(Dataset items)

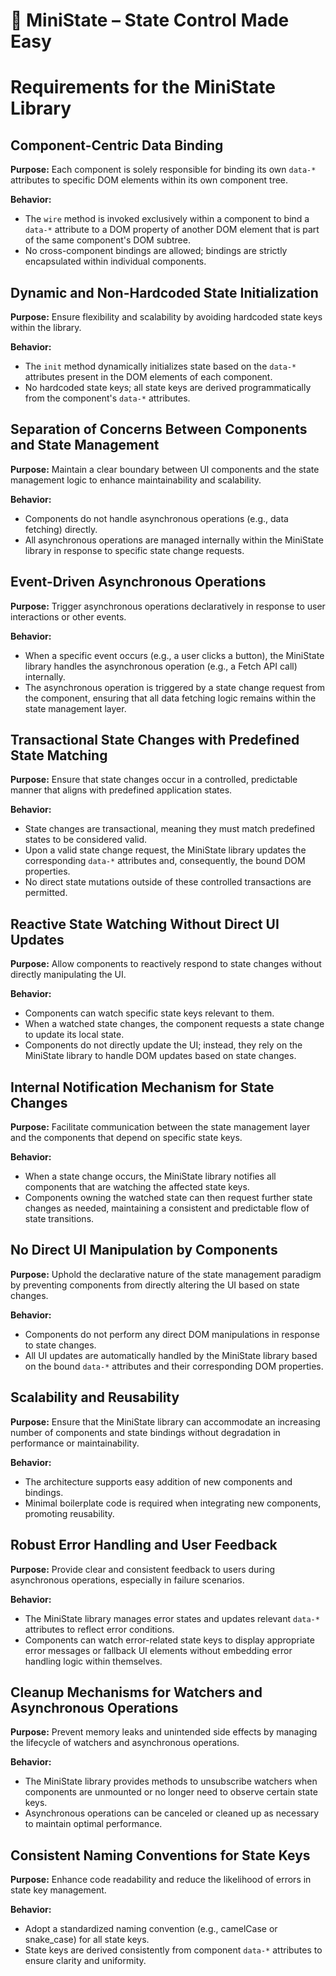 # 📜 MiniState – State Control Made Easy

# Requirements for the MiniState Library

## Component-Centric Data Binding

**Purpose:** Each component is solely responsible for binding its own `data-*` attributes to specific DOM elements within its own component tree.

**Behavior:**
- The `wire` method is invoked exclusively within a component to bind a `data-*` attribute to a DOM property of another DOM element that is part of the same component's DOM subtree.
- No cross-component bindings are allowed; bindings are strictly encapsulated within individual components.

## Dynamic and Non-Hardcoded State Initialization

**Purpose:** Ensure flexibility and scalability by avoiding hardcoded state keys within the library.

**Behavior:**
- The `init` method dynamically initializes state based on the `data-*` attributes present in the DOM elements of each component.
- No hardcoded state keys; all state keys are derived programmatically from the component's `data-*` attributes.

## Separation of Concerns Between Components and State Management

**Purpose:** Maintain a clear boundary between UI components and the state management logic to enhance maintainability and scalability.

**Behavior:**
- Components do not handle asynchronous operations (e.g., data fetching) directly.
- All asynchronous operations are managed internally within the MiniState library in response to specific state change requests.

## Event-Driven Asynchronous Operations

**Purpose:** Trigger asynchronous operations declaratively in response to user interactions or other events.

**Behavior:**
- When a specific event occurs (e.g., a user clicks a button), the MiniState library handles the asynchronous operation (e.g., a Fetch API call) internally.
- The asynchronous operation is triggered by a state change request from the component, ensuring that all data fetching logic remains within the state management layer.

## Transactional State Changes with Predefined State Matching

**Purpose:** Ensure that state changes occur in a controlled, predictable manner that aligns with predefined application states.

**Behavior:**
- State changes are transactional, meaning they must match predefined states to be considered valid.
- Upon a valid state change request, the MiniState library updates the corresponding `data-*` attributes and, consequently, the bound DOM properties.
- No direct state mutations outside of these controlled transactions are permitted.

## Reactive State Watching Without Direct UI Updates

**Purpose:** Allow components to reactively respond to state changes without directly manipulating the UI.

**Behavior:**
- Components can watch specific state keys relevant to them.
- When a watched state changes, the component requests a state change to update its local state.
- Components do not directly update the UI; instead, they rely on the MiniState library to handle DOM updates based on state changes.

## Internal Notification Mechanism for State Changes

**Purpose:** Facilitate communication between the state management layer and the components that depend on specific state keys.

**Behavior:**
- When a state change occurs, the MiniState library notifies all components that are watching the affected state keys.
- Components owning the watched state can then request further state changes as needed, maintaining a consistent and predictable flow of state transitions.

## No Direct UI Manipulation by Components

**Purpose:** Uphold the declarative nature of the state management paradigm by preventing components from directly altering the UI based on state changes.

**Behavior:**
- Components do not perform any direct DOM manipulations in response to state changes.
- All UI updates are automatically handled by the MiniState library based on the bound `data-*` attributes and their corresponding DOM properties.

## Scalability and Reusability

**Purpose:** Ensure that the MiniState library can accommodate an increasing number of components and state bindings without degradation in performance or maintainability.

**Behavior:**
- The architecture supports easy addition of new components and bindings.
- Minimal boilerplate code is required when integrating new components, promoting reusability.

## Robust Error Handling and User Feedback

**Purpose:** Provide clear and consistent feedback to users during asynchronous operations, especially in failure scenarios.

**Behavior:**
- The MiniState library manages error states and updates relevant `data-*` attributes to reflect error conditions.
- Components can watch error-related state keys to display appropriate error messages or fallback UI elements without embedding error handling logic within themselves.

## Cleanup Mechanisms for Watchers and Asynchronous Operations

**Purpose:** Prevent memory leaks and unintended side effects by managing the lifecycle of watchers and asynchronous operations.

**Behavior:**
- The MiniState library provides methods to unsubscribe watchers when components are unmounted or no longer need to observe certain state keys.
- Asynchronous operations can be canceled or cleaned up as necessary to maintain optimal performance.

## Consistent Naming Conventions for State Keys

**Purpose:** Enhance code readability and reduce the likelihood of errors in state key management.

**Behavior:**
- Adopt a standardized naming convention (e.g., camelCase or snake_case) for all state keys.
- State keys are derived consistently from component `data-*` attributes to ensure clarity and uniformity.

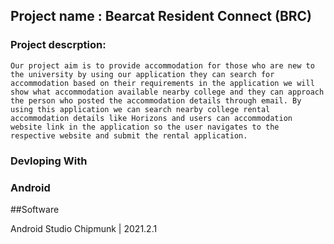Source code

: ## Project name : Bearcat Resident Connect (BRC)

### Project descrption:

`Our project aim is to provide accommodation for those who are new to the university by using our application they can search for accommodation based on their requirements in the application we will show what accommodation available nearby college and they can approach the person who posted the accommodation details through email. By using this application we can search nearby college rental accommodation details like Horizons and users can accommodation website link in the application so the user navigates to the respective website and submit the rental application.`

### Devloping With

### Android

##Software 

Android Studio Chipmunk | 2021.2.1
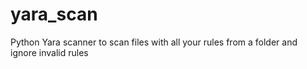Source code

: # yara_scan
Python Yara scanner to scan files with all your rules from a folder and ignore invalid rules
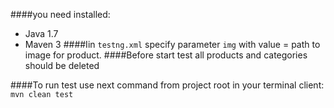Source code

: ####you need installed:

* Java 1.7
* Maven 3
####Iin `testng.xml` specify parameter `img` with value = path to image for product.
####Before start test all products and categories should be deleted

####To run test use next command from project root in your terminal client: `mvn clean test`

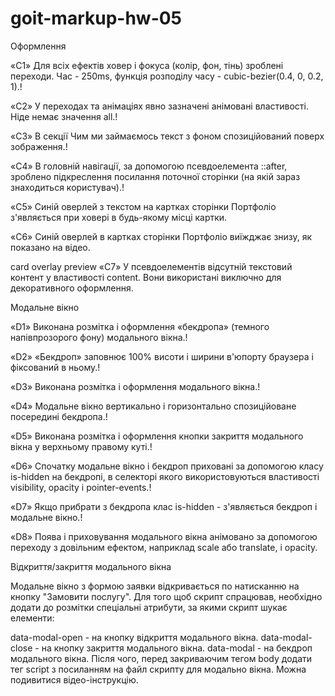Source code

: # goit-markup-hw-05
Оформлення​

«C1» Для всіх ефектів ховер і фокуса (колір, фон, тінь) зроблені переходи. Час - 250ms, функція розподілу часу - cubic-bezier(0.4, 0, 0.2, 1).!

«C2» У переходах та анімаціях явно зазначені анімовані властивості. Ніде немає значення all.!

«C3» В секції Чим ми займаємось текст з фоном спозиційований поверх зображення.!

«C4» В головній навігації, за допомогою псевдоелемента ::after, зроблено підкреслення посилання поточної сторінки (на якій зараз знаходиться користувач).!

«C5» Синій оверлей з текстом на картках сторінки Портфоліо з'являється при ховері в будь-якому місці картки.

«C6» Синій оверлей в картках сторінки Портфоліо виїжджає знизу, як показано на відео.

card overlay preview
«C7» У псевдоелементів відсутній текстовий контент у властивості content. Вони використані виключно для декоративного оформлення.

Модальне вікно​

«D1» Виконана розмітка і оформлення «бекдропа» (темного напівпрозорого фону) модального вікна.!

«D2» «Бекдроп» заповнює 100% висоти і ширини в'юпорту браузера і фіксований в ньому.!

«D3» Виконана розмітка і оформлення модального вікна.!

«D4» Модальне вікно вертикально і горизонтально спозиційоване посередині бекдропа.!

«D5» Виконана розмітка і оформлення кнопки закриття модального вікна у верхньому правому куті.!

«D6» Спочатку модальне вікно і бекдроп приховані за допомогою класу is-hidden на бекдропі, в селекторі якого використовуються властивості visibility, opacity і pointer-events.!

«D7» Якщо прибрати з бекдропа клас is-hidden - з'являється бекдроп і модальне вікно.!

«D8» Поява і приховування модального вікна анімовано за допомогою переходу з довільним ефектом, наприклад scale або translate, і opacity.

Відкриття/закриття модального вікна​

Модальне вікно з формою заявки відкривається по натисканню на кнопку "Замовити послугу". Для того щоб скрипт спрацював, необхідно додати до розмітки спеціальні атрибути, за якими скрипт шукає елементи:

data-modal-open - на кнопку відкриття модального вікна.
data-modal-close - на кнопку закриття модального вікна.
data-modal - на бекдроп модального вікна.
Після чого, перед закриваючим тегом body додати тег script з посиланням на файл скрипту для модально вікна. Можна подивитися відео-інструкцію.

<body>
  <!-- Вся твоя розмітка, включно з розміткою модалки -->

  <!-- Ставимо перед закриваючим тегом body -->
  <script src="./js/modal.js"></script>
</body>

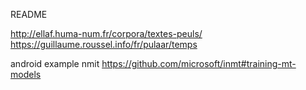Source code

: README



http://ellaf.huma-num.fr/corpora/textes-peuls/
https://guillaume.roussel.info/fr/pulaar/temps

android example nmit
https://github.com/microsoft/inmt#training-mt-models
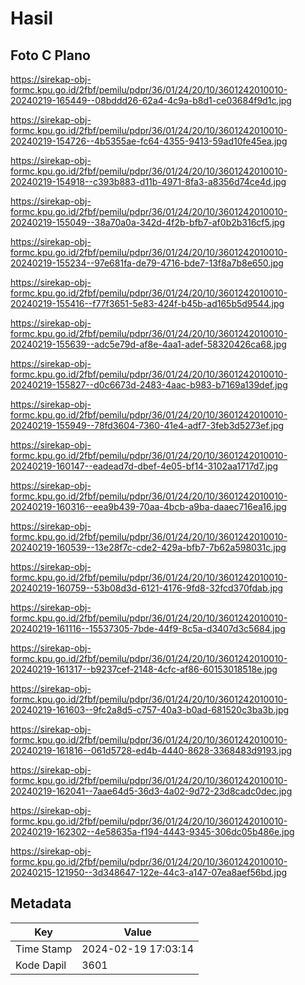 # Hasil

## Foto C Plano

https://sirekap-obj-formc.kpu.go.id/2fbf/pemilu/pdpr/36/01/24/20/10/3601242010010-20240219-165449--08bddd26-62a4-4c9a-b8d1-ce03684f9d1c.jpg

https://sirekap-obj-formc.kpu.go.id/2fbf/pemilu/pdpr/36/01/24/20/10/3601242010010-20240219-154726--4b5355ae-fc64-4355-9413-59ad10fe45ea.jpg

https://sirekap-obj-formc.kpu.go.id/2fbf/pemilu/pdpr/36/01/24/20/10/3601242010010-20240219-154918--c393b883-d11b-4971-8fa3-a8356d74ce4d.jpg

https://sirekap-obj-formc.kpu.go.id/2fbf/pemilu/pdpr/36/01/24/20/10/3601242010010-20240219-155049--38a70a0a-342d-4f2b-bfb7-af0b2b316cf5.jpg

https://sirekap-obj-formc.kpu.go.id/2fbf/pemilu/pdpr/36/01/24/20/10/3601242010010-20240219-155234--97e681fa-de79-4716-bde7-13f8a7b8e650.jpg

https://sirekap-obj-formc.kpu.go.id/2fbf/pemilu/pdpr/36/01/24/20/10/3601242010010-20240219-155416--f77f3651-5e83-424f-b45b-ad165b5d9544.jpg

https://sirekap-obj-formc.kpu.go.id/2fbf/pemilu/pdpr/36/01/24/20/10/3601242010010-20240219-155639--adc5e79d-af8e-4aa1-adef-58320426ca68.jpg

https://sirekap-obj-formc.kpu.go.id/2fbf/pemilu/pdpr/36/01/24/20/10/3601242010010-20240219-155827--d0c6673d-2483-4aac-b983-b7169a139def.jpg

https://sirekap-obj-formc.kpu.go.id/2fbf/pemilu/pdpr/36/01/24/20/10/3601242010010-20240219-155949--78fd3604-7360-41e4-adf7-3feb3d5273ef.jpg

https://sirekap-obj-formc.kpu.go.id/2fbf/pemilu/pdpr/36/01/24/20/10/3601242010010-20240219-160147--eadead7d-dbef-4e05-bf14-3102aa1717d7.jpg

https://sirekap-obj-formc.kpu.go.id/2fbf/pemilu/pdpr/36/01/24/20/10/3601242010010-20240219-160316--eea9b439-70aa-4bcb-a9ba-daaec716ea16.jpg

https://sirekap-obj-formc.kpu.go.id/2fbf/pemilu/pdpr/36/01/24/20/10/3601242010010-20240219-160539--13e28f7c-cde2-429a-bfb7-7b62a598031c.jpg

https://sirekap-obj-formc.kpu.go.id/2fbf/pemilu/pdpr/36/01/24/20/10/3601242010010-20240219-160759--53b08d3d-6121-4176-9fd8-32fcd370fdab.jpg

https://sirekap-obj-formc.kpu.go.id/2fbf/pemilu/pdpr/36/01/24/20/10/3601242010010-20240219-161116--15537305-7bde-44f9-8c5a-d3407d3c5684.jpg

https://sirekap-obj-formc.kpu.go.id/2fbf/pemilu/pdpr/36/01/24/20/10/3601242010010-20240219-161317--b9237cef-2148-4cfc-af86-60153018518e.jpg

https://sirekap-obj-formc.kpu.go.id/2fbf/pemilu/pdpr/36/01/24/20/10/3601242010010-20240219-161603--9fc2a8d5-c757-40a3-b0ad-681520c3ba3b.jpg

https://sirekap-obj-formc.kpu.go.id/2fbf/pemilu/pdpr/36/01/24/20/10/3601242010010-20240219-161816--061d5728-ed4b-4440-8628-3368483d9193.jpg

https://sirekap-obj-formc.kpu.go.id/2fbf/pemilu/pdpr/36/01/24/20/10/3601242010010-20240219-162041--7aae64d5-36d3-4a02-9d72-23d8cadc0dec.jpg

https://sirekap-obj-formc.kpu.go.id/2fbf/pemilu/pdpr/36/01/24/20/10/3601242010010-20240219-162302--4e58635a-f194-4443-9345-306dc05b486e.jpg

https://sirekap-obj-formc.kpu.go.id/2fbf/pemilu/pdpr/36/01/24/20/10/3601242010010-20240215-121950--3d348647-122e-44c3-a147-07ea8aef56bd.jpg


## Metadata

| Key        | Value               |
| ---------- | ------------------- |
| Time Stamp | 2024-02-19 17:03:14 |
| Kode Dapil | 3601                |



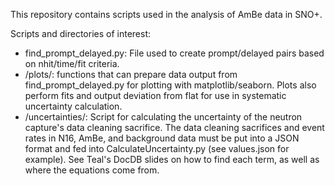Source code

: This repository contains scripts used in the analysis of AmBe data in SNO+.

Scripts and directories of interest:

  - find_prompt_delayed.py: File used to create prompt/delayed pairs based
    on nhit/time/fit criteria.  
  - /plots/: functions that can prepare data output from find_prompt_delayed.py
    for plotting with matplotlib/seaborn.  Plots also perform fits and output
    deviation from flat for use in systematic uncertainty calculation.
  - /uncertainties/: Script for calculating the uncertainty of the neutron
    capture's data cleaning sacrifice.  The data cleaning sacrifices and event
    rates in N16, AmBe, and background data must be put into a JSON format and
    fed into CalculateUncertainty.py (see values.json for example).  See Teal's
    DocDB slides on how to find each term, as well as where the equations come
    from.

> **WHAT IS REQUIRED**: What is needed is an exact copy of the lines from the beginning of the data through the line containing "- Components do not handle", both included, without any pictures.

> **COMPLETED TASK**:
 # 📜 MiniState – State Control Made Easy

# Requirements for the MiniState Library

## Component-Centric Data Binding

**Purpose:** Each component is solely responsible for binding its own `data-*` attributes to specific DOM elements within its own component tree.

**Behavior:**
- The `wire` method is invoked exclusively within a component to bind a `data-*` attribute to a DOM property of another DOM element that is part of the same component's DOM subtree.
- No cross-component bindings are allowed; bindings are strictly encapsulated within individual components.

## Dynamic and Non-Hardcoded State Initialization

**Purpose:** Ensure flexibility and scalability by avoiding hardcoded state keys within the library.

**Behavior:**
- The `init` method dynamically initializes state based on the `data-*` attributes present in the DOM elements of each component.
- No hardcoded state keys; all state keys are derived programmatically from the component's `data-*` attributes.

## Separation of Concerns Between Components and State Management

**Purpose:** Maintain a clear boundary between UI components and the state management logic to enhance maintainability and scalability.

**Behavior:**
- Components do not handle asynchronous operations (e.g., data fetching) directly.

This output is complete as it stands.